Every poultry farming project has a round figure start-up cost.
But on the way to arriving at such a figure, we need a detailed and itemised list.
Capital start-up costs are divided into one-off and recurring.
The capital cost statement above is a key component of your poultry farming project report.
It informs the reader of what it will take to get your proposed project up and running or initiated.
Thereafter, once begun, your project should produce a healthy enough supply of profit to sustain both it’s operation and growth.
Investors will take a pause at this stage in order to understand…
Let’s take a more detailed look.
The capital costs enclosed in the box above are one-off costs.
They are to purchase one-off pieces of equipment or to set-up access to services.
The costs of the items will vary from market to market.
Whilst we have a comprehensive array of cost categories above – you might want to augment this list to suit your own individual project parameters.
Obtaining accurate pricing is key to starting successful poultry farming projects.
This is the most sure way of getting your prices right & having a disciplined approach to procurement.
Requests for quotes or proposals from reliable and reputed suppliers will set your estimates within the right bounds.
These figures should look familiar.
There comprise the overheads which we have already look at in depth in a previous chapter.
Why repeat this information?
Really for the sake of your prospective investor when quoting the amount of total capital needed.
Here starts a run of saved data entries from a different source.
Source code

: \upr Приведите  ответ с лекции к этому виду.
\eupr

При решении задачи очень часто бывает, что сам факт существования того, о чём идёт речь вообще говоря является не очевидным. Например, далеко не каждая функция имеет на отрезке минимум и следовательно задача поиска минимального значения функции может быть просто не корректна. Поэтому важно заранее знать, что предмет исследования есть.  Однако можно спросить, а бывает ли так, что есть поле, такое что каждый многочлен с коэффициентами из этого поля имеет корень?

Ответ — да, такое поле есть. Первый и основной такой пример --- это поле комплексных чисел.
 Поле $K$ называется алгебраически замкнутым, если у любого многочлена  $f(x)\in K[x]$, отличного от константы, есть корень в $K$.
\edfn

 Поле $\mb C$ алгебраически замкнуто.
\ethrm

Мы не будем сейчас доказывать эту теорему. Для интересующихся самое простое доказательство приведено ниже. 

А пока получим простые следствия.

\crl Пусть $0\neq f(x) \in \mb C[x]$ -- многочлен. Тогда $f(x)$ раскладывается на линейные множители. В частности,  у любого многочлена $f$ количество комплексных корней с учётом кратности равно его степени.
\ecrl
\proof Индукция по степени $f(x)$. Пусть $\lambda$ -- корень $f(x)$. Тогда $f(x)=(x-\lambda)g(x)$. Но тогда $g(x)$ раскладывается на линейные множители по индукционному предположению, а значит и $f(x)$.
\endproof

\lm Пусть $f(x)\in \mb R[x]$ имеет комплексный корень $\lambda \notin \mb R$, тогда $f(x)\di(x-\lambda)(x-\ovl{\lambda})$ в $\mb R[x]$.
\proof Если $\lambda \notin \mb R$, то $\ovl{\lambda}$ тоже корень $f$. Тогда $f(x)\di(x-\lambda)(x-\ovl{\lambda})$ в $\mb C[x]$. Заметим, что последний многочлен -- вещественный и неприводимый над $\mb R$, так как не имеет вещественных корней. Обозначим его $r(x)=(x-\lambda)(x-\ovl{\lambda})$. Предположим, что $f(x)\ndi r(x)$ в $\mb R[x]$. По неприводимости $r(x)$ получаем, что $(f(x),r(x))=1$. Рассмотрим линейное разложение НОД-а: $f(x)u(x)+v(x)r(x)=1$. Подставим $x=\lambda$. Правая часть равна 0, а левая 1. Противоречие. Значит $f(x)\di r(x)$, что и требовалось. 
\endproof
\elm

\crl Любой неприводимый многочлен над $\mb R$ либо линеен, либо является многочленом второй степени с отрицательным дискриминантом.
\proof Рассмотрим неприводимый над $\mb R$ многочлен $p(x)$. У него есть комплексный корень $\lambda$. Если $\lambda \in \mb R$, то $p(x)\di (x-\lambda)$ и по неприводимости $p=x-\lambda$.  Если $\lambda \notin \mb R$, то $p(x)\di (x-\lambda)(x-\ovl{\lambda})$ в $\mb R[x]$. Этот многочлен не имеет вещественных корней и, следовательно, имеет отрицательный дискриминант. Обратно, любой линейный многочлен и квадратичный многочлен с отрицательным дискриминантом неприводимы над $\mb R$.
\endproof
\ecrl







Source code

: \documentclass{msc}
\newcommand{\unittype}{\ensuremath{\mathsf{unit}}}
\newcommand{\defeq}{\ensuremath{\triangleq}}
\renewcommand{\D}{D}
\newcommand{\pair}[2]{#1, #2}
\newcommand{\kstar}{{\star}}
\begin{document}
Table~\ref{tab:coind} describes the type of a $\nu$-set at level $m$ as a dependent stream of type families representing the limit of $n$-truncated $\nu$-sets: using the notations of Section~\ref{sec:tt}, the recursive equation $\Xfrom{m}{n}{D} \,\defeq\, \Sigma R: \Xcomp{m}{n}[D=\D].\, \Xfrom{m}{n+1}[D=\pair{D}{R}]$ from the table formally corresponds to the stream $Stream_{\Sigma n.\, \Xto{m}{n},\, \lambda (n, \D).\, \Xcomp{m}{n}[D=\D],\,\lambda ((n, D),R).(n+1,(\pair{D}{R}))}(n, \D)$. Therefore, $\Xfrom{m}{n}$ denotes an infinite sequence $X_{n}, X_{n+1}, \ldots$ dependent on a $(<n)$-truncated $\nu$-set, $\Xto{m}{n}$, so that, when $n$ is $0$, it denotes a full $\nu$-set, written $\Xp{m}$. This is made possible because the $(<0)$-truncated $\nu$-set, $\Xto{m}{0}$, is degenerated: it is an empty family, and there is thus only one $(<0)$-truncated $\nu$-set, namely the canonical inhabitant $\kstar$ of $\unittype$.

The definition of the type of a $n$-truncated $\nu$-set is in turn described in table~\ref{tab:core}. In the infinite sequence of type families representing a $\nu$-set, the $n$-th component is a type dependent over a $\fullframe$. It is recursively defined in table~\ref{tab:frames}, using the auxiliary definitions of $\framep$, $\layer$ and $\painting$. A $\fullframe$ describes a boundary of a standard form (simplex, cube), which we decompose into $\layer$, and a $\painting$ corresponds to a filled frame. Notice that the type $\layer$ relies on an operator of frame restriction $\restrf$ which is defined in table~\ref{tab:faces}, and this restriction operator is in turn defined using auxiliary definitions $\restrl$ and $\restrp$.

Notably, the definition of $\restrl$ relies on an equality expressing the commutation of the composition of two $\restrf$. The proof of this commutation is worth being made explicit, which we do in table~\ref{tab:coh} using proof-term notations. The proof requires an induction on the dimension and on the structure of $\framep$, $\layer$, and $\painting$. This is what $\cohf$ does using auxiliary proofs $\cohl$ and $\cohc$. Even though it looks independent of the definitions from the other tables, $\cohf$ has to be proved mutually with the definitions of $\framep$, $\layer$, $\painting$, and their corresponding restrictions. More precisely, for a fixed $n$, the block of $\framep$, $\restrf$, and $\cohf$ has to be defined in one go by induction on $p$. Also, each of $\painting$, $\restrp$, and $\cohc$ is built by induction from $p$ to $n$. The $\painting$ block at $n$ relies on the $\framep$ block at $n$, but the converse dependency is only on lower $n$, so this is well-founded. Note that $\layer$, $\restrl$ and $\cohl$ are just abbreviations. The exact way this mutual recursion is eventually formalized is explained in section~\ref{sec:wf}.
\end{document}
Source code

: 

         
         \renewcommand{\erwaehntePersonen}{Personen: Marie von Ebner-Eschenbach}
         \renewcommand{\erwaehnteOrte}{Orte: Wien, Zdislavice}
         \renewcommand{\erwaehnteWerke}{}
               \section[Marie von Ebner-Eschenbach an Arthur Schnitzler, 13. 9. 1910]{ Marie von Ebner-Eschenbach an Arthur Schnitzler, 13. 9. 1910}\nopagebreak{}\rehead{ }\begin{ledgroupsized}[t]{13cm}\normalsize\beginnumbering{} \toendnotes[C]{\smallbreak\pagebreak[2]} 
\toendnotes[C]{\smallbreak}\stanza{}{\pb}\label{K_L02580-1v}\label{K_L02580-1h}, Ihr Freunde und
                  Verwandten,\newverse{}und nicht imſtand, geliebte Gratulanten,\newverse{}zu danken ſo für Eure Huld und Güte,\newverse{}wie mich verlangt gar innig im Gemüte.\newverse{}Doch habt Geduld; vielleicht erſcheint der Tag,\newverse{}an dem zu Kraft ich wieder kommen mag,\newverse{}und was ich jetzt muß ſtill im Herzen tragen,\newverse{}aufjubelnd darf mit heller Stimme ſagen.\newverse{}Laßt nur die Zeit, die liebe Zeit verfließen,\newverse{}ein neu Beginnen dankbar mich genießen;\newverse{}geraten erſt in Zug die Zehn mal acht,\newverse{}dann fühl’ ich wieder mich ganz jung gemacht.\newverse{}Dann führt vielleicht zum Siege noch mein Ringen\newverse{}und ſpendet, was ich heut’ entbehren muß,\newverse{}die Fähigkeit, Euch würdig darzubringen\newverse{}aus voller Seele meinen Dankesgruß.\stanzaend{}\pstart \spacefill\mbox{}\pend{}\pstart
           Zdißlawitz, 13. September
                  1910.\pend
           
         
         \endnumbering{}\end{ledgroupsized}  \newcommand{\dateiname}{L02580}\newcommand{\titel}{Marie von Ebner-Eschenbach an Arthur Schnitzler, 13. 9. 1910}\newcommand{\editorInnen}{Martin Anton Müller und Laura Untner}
It is necessary to detail not only the one-off capital cost items, but also to see them alongside those working capital items i.e. initial monies required to set the wheels of business operation in motion.
e.g. buying your first batch of chicks, buying your first round of bird feed etc.
This is your official start-up figure for required capital.
The cost of everything you will need to get started – from one-off purchases to initial operational costs.
Included in this summary is the amount of personal capital funds which you are committed to investing in the proposed poultry project.
This in some cases & markets is known as ‘margin money‘.
The total capital cost of your project minus your personal contribution (aka. ‘margin money’) leaves only the remaining sum to be invested, gained either by loan, grant or some alternative arrangement.
How is farm production quoted within a poultry farming project plan?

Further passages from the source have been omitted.